EXERCISE GOAL >> From the data below, copy each line that includes the word "laws".

Start of INFORMATION SUPPLIED

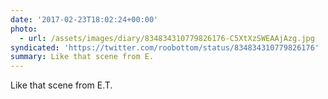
 ```yaml
---
date: '2017-02-23T18:02:24+00:00'
photo:
  - url: /assets/images/diary/834834310779826176-C5XtXzSWEAAjAzg.jpg
syndicated: 'https://twitter.com/roobottom/status/834834310779826176'
summary: Like that scene from E.
---
```

Like that scene from E.T. 

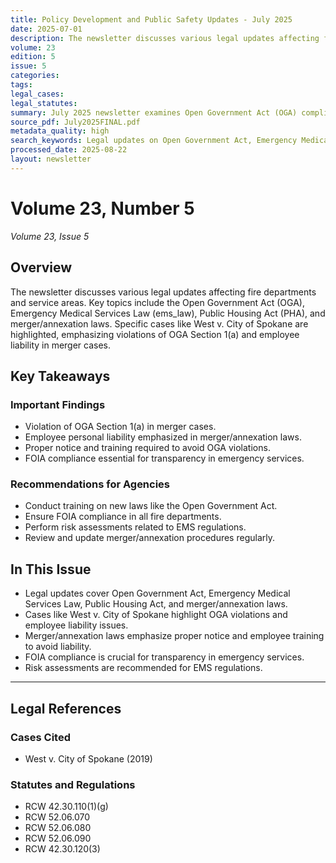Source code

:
 ```yaml
---
title: Policy Development and Public Safety Updates - July 2025
date: 2025-07-01
description: The newsletter discusses various legal updates affecting fire departments and service areas. Key topics include the Open Government Act (OGA), Emergency Medical Services Law (ems_law), Public Housing Act (PHA), and merger/annexation laws. Specific cases like West v. City of Spokane are highlighted, emphasizing violations of OGA Section 1(a) and employee liability in merger cases.
volume: 23
edition: 5
issue: 5
categories: 
tags: 
legal_cases: 
legal_statutes: 
summary: July 2025 newsletter examines Open Government Act (OGA) compliance for fire departments including West v. City of Spokane case analysis, reviews Emergency Medical Services Law updates under RCW 52.06.070-090, addresses Public Housing Act implications for service areas, analyzes merger/annexation law requirements emphasizing employee liability protections, and provides FOIA compliance guidance for transparency in emergency services operations.
source_pdf: July2025FINAL.pdf
metadata_quality: high
search_keywords: Legal updates on Open Government Act, Emergency Medical Services Law, Public Housing Act, West v. City of Spokane, merger/annexation laws, FOIA, EMS regulations, risk assessments, training requirement...
processed_date: 2025-08-22
layout: newsletter
---
```



# Volume 23, Number 5

*Volume 23, Issue 5*

## Overview

The newsletter discusses various legal updates affecting fire departments and service areas. Key topics include the Open Government Act (OGA), Emergency Medical Services Law (ems_law), Public Housing Act (PHA), and merger/annexation laws. Specific cases like West v. City of Spokane are highlighted, emphasizing violations of OGA Section 1(a) and employee liability in merger cases.

## Key Takeaways

### Important Findings

- Violation of OGA Section 1(a) in merger cases.
- Employee personal liability emphasized in merger/annexation laws.
- Proper notice and training required to avoid OGA violations.
- FOIA compliance essential for transparency in emergency services.

### Recommendations for Agencies

- Conduct training on new laws like the Open Government Act.
- Ensure FOIA compliance in all fire departments.
- Perform risk assessments related to EMS regulations.
- Review and update merger/annexation procedures regularly.

## In This Issue

- Legal updates cover Open Government Act, Emergency Medical Services Law, Public Housing Act, and merger/annexation laws.
- Cases like West v. City of Spokane highlight OGA violations and employee liability issues.
- Merger/annexation laws emphasize proper notice and employee training to avoid liability.
- FOIA compliance is crucial for transparency in emergency services.
- Risk assessments are recommended for EMS regulations.

---

## Legal References

### Cases Cited

- West v. City of Spokane (2019)

### Statutes and Regulations

- RCW 42.30.110(1)(g)
- RCW 52.06.070
- RCW 52.06.080
- RCW 52.06.090
- RCW 42.30.120(3)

End of INFORMATION SUPPLIED

ANSWER SECTION >>
description: The newsletter discusses various legal updates affecting fire departments and service areas. Key topics include the Open Government Act (OGA), Emergency Medical Services Law (ems_law), Public Housing Act (PHA), and merger/annexation laws. Specific cases like West v. City of Spokane are highlighted, emphasizing violations of OGA Section 1(a) and employee liability in merger cases.
search_keywords: Legal updates on Open Government Act, Emergency Medical Services Law, Public Housing Act, West v. City of Spokane, merger/annexation laws, FOIA, EMS regulations, risk assessments, training requirement...
The newsletter discusses various legal updates affecting fire departments and service areas. Key topics include the Open Government Act (OGA), Emergency Medical Services Law (ems_law), Public Housing Act (PHA), and merger/annexation laws. Specific cases like West v. City of Spokane are highlighted, emphasizing violations of OGA Section 1(a) and employee liability in merger cases.
- Employee personal liability emphasized in merger/annexation laws.
- Conduct training on new laws like the Open Government Act.
- Legal updates cover Open Government Act, Emergency Medical Services Law, Public Housing Act, and merger/annexation laws.
- Merger/annexation laws emphasize proper notice and employee training to avoid liability.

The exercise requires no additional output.